Inter’s dysfunctionalities at the back favour Atalanta
Atalanta started off the game with their usual intensity and man-oriented press out of possession, disrupting any attempt from the visitors to build-up, and forcing Inter into long-balls to the forwards; this basically meant a loss of possession given the numerical superiority the home side had at the back, due to the wingers remaining deep. Spalletti’s side even tried to contest the 2nd balls, however, the aforementioned positioning of the wide men prevented the nerazzurri from having a correct structure in transition to do so.
Atalanta’s man orientations. The wing-backs pressed the full-backs from an initial deep position to achieve numerical superiority on the last line.

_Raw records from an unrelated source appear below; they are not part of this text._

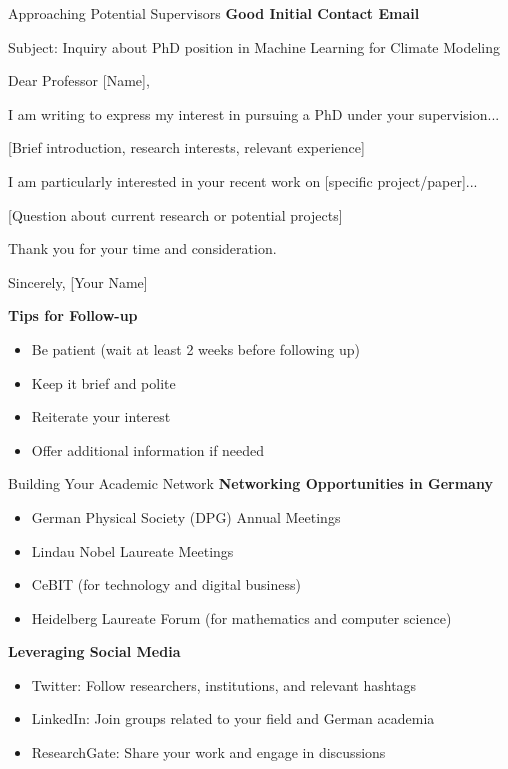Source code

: \documentclass[aspectratio=169,10pt]{beamer}
\begin{document}
\begin{frame}{Approaching Potential Supervisors}
\textbf{Good Initial Contact Email}
\begin{tcolorbox}[colback=green!5,colframe=green!40!black]
Subject: Inquiry about PhD position in Machine Learning for Climate Modeling

Dear Professor [Name],

I am writing to express my interest in pursuing a PhD under your supervision...

[Brief introduction, research interests, relevant experience]

I am particularly interested in your recent work on [specific project/paper]...

[Question about current research or potential projects]

Thank you for your time and consideration.

Sincerely,
[Your Name]
\end{tcolorbox}

\textbf{Tips for Follow-up}
\begin{itemize}
    \item Be patient (wait at least 2 weeks before following up)
    \item Keep it brief and polite
    \item Reiterate your interest
    \item Offer additional information if needed
\end{itemize}
\end{frame}

\begin{frame}{Building Your Academic Network}
\textbf{Networking Opportunities in Germany}
\begin{itemize}
    \item German Physical Society (DPG) Annual Meetings
    \item Lindau Nobel Laureate Meetings
    \item CeBIT (for technology and digital business)
    \item Heidelberg Laureate Forum (for mathematics and computer science)
\end{itemize}

\vspace{0.5cm}

\textbf{Leveraging Social Media}
\begin{itemize}
    \item Twitter: Follow researchers, institutions, and relevant hashtags
    \item LinkedIn: Join groups related to your field and German academia
    \item ResearchGate: Share your work and engage in discussions
\end{itemize}
\end{frame}
\end{document}
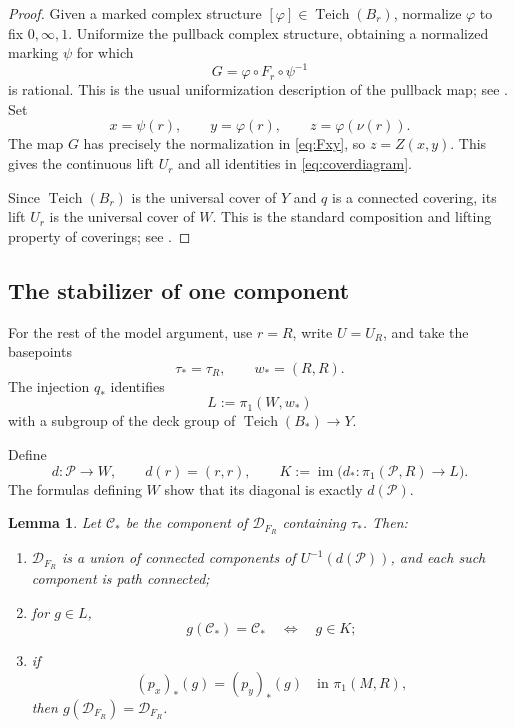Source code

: \documentclass[11pt]{article}
\newcommand{\Teich}{\operatorname{Teich}}
\newcommand{\Def}{\mathcal D}
\newcommand{\Par}{\mathcal P}
\newcommand{\im}{\operatorname{im}}
\newtheorem{lemma}[theorem]{Lemma}
\theoremstyle{definition}
\theoremstyle{remark}
\begin{document}
\begin{proof}
Given a marked complex structure $[\varphi]\in\Teich(B_r)$, normalize
$\varphi$ to fix $0,\infty,1$.  Uniformize the pullback complex
structure, obtaining a normalized marking $\psi$ for which
\[
G=\varphi\circ F_r\circ\psi^{-1}
\]
is rational.  This is the usual uniformization description of the
pullback map; see \cite[Sections~2.1--2.2, Proposition~2.1]{HK}.
Set
\[
x=\psi(r),\qquad y=\varphi(r),\qquad z=\varphi(\nu(r)).
\]
The map $G$ has precisely the normalization in \eqref{eq:Fxy}, so
$z=Z(x,y)$.  This gives the continuous lift $U_r$ and all identities
in \eqref{eq:coverdiagram}.

Since $\Teich(B_r)$ is the universal cover of $Y$ and $q$ is a
connected covering, its lift $U_r$ is the universal cover of $W$.
This is the standard composition and lifting property of coverings;
see \cite[Section~1.3]{H}.
\end{proof}

\subsection{The stabilizer of one component}

For the rest of the model argument, use $r=R$, write $U=U_R$, and
take the basepoints
\[
\tau_*=\tau_R,\qquad w_*=(R,R).
\]
The injection $q_*$ identifies
\[
L:=\pi_1(W,w_*)
\]
with a subgroup of the deck group of $\Teich(B_*)\to Y$.

Define
\[
d:\Par\longrightarrow W,\qquad d(r)=(r,r),
\qquad
K:=\im\bigl(d_*:\pi_1(\Par,R)\to L\bigr).
\]
The formulas defining $W$ show that its diagonal is exactly
$d(\Par)$.

\begin{lemma}\label{lem:stabilizer}
Let $\mathcal C_*$ be the component of $\Def_{F_R}$ containing
$\tau_*$.  Then:
\begin{enumerate}
\item $\Def_{F_R}$ is a union of connected components of
$U^{-1}(d(\Par))$, and each such component is path connected;
\item for $g\in L$,
\[
g(\mathcal C_*)=\mathcal C_*
\quad\Longleftrightarrow\quad g\in K;
\]
\item if
\[
(p_x)_*(g)=(p_y)_*(g)
\quad\text{in }\pi_1(M,R),
\]
then $g(\Def_{F_R})=\Def_{F_R}$.
\end{enumerate}
\end{lemma}
\end{document}
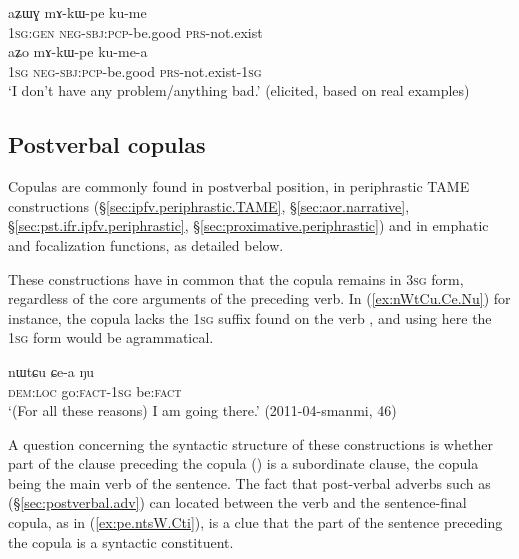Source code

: \begin{exe}
\ex 
\begin{xlist}
\ex \label{ex:mAkWpe.kume}
\gll aʑɯɣ mɤ-kɯ-pe ku-me \\
\textsc{1sg}:\textsc{gen} \textsc{neg}-\textsc{sbj}:\textsc{pcp}-be.good \textsc{prs}-not.exist \\
\ex \label{ex:mAkWpe.kumea}
\gll aʑo mɤ-kɯ-pe ku-me-a \\
 \textsc{1sg}  \textsc{neg}-\textsc{sbj}:\textsc{pcp}-be.good \textsc{prs}-not.exist-\textsc{1sg} \\
 \glt `I don't have any problem/anything bad.' (elicited, based on real examples) 
 \end{xlist} 
\end{exe}


\subsection{Postverbal copulas}  \label{sec:postverbal.copulas}
Copulas are commonly found in postverbal position, in periphrastic TAME constructions (§\ref{sec:ipfv.periphrastic.TAME}, §\ref{sec:aor.narrative}, §\ref{sec:pst.ifr.ipfv.periphrastic}, §\ref{sec:proximative.periphrastic}) and in emphatic and focalization functions, as detailed below.

These constructions have in common that the copula remains in \textsc{3sg} form, regardless of the core arguments of the preceding verb. In (\ref{ex:nWtCu.Ce.Nu}) for instance, the copula  lacks the \textsc{1sg} suffix found on the verb , and using here the \textsc{1sg} form  would be agrammatical.


\begin{exe}
\ex \label{ex:nWtCu.Ce.Nu}
\gll nɯtɕu ɕe-a ŋu \\
\textsc{dem}:\textsc{loc} go:\textsc{fact}-\textsc{1sg} be:\textsc{fact} \\
\glt `(For all these reasons) I am going there.' (2011-04-smanmi, 46)
\end{exe}

A question concerning the syntactic structure of these constructions is whether part of the clause preceding the copula () is a subordinate clause, the copula being the main verb of the sentence. The fact that post-verbal adverbs such as  (§\ref{sec:postverbal.adv}) can located between the verb and the sentence-final copula, as in (\ref{ex:pe.ntsW.Cti}), is a clue that the part of the sentence preceding the copula is a syntactic constituent.

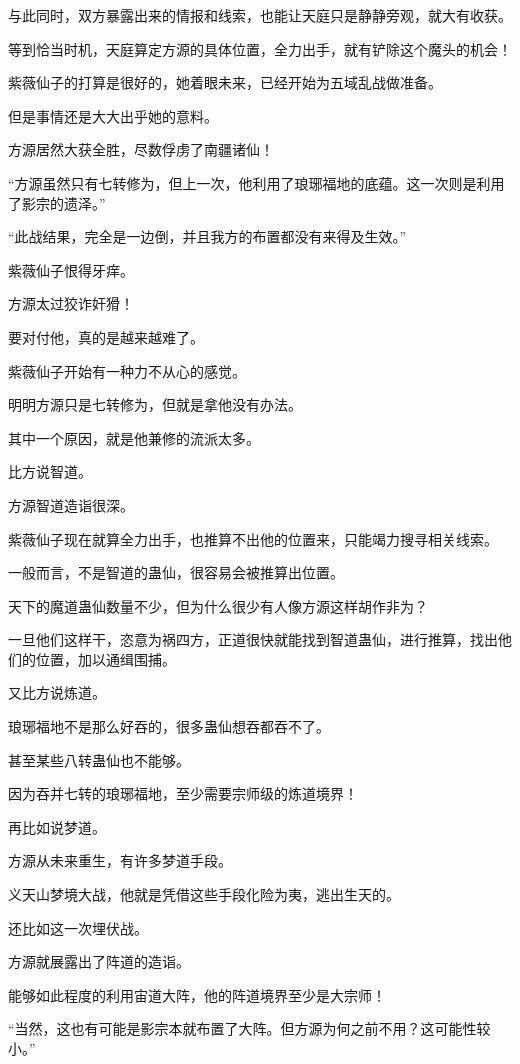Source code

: \begin{this_body}
与此同时，双方暴露出来的情报和线索，也能让天庭只是静静旁观，就大有收获。

等到恰当时机，天庭算定方源的具体位置，全力出手，就有铲除这个魔头的机会！

紫薇仙子的打算是很好的，她着眼未来，已经开始为五域乱战做准备。

但是事情还是大大出乎她的意料。

方源居然大获全胜，尽数俘虏了南疆诸仙！

“方源虽然只有七转修为，但上一次，他利用了琅琊福地的底蕴。这一次则是利用了影宗的遗泽。”

“此战结果，完全是一边倒，并且我方的布置都没有来得及生效。”

紫薇仙子恨得牙痒。

方源太过狡诈奸猾！

要对付他，真的是越来越难了。

紫薇仙子开始有一种力不从心的感觉。

明明方源只是七转修为，但就是拿他没有办法。

其中一个原因，就是他兼修的流派太多。

比方说智道。

方源智道造诣很深。

紫薇仙子现在就算全力出手，也推算不出他的位置来，只能竭力搜寻相关线索。

一般而言，不是智道的蛊仙，很容易会被推算出位置。

天下的魔道蛊仙数量不少，但为什么很少有人像方源这样胡作非为？

一旦他们这样干，恣意为祸四方，正道很快就能找到智道蛊仙，进行推算，找出他们的位置，加以通缉围捕。

又比方说炼道。

琅琊福地不是那么好吞的，很多蛊仙想吞都吞不了。

甚至某些八转蛊仙也不能够。

因为吞并七转的琅琊福地，至少需要宗师级的炼道境界！

再比如说梦道。

方源从未来重生，有许多梦道手段。

义天山梦境大战，他就是凭借这些手段化险为夷，逃出生天的。

还比如这一次埋伏战。

方源就展露出了阵道的造诣。

能够如此程度的利用宙道大阵，他的阵道境界至少是大宗师！

“当然，这也有可能是影宗本就布置了大阵。但方源为何之前不用？这可能性较小。”


\end{this_body}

Atalanta’s wide connections through rhombi enable them to have a strong support around the ball and options to advance past pressure and up the field, while obliging the opponents to alter their defending ways in order not to leave La Dea’s players with too much time on the ball or free in space. In his The intention probably was to put the recipient of the centre-backs’ first pass of each build-up under immediate pressure, without stretching the team’s horizontal lines like a hypothetical commitment of the centre-midfielder would have done, unlocking a passing lane to the advanced midfielders in the half-space. The full-backs’ aggressiveness exposed an even more important area in Atalanta’s game, though: space behind said players. Inter’s defensive strategy was to congest the ball-side by shifting with the ball-near players, however, Atalanta was able to bypass the visitor’s lines with relative ease due to rotations that opened space in and around their structure.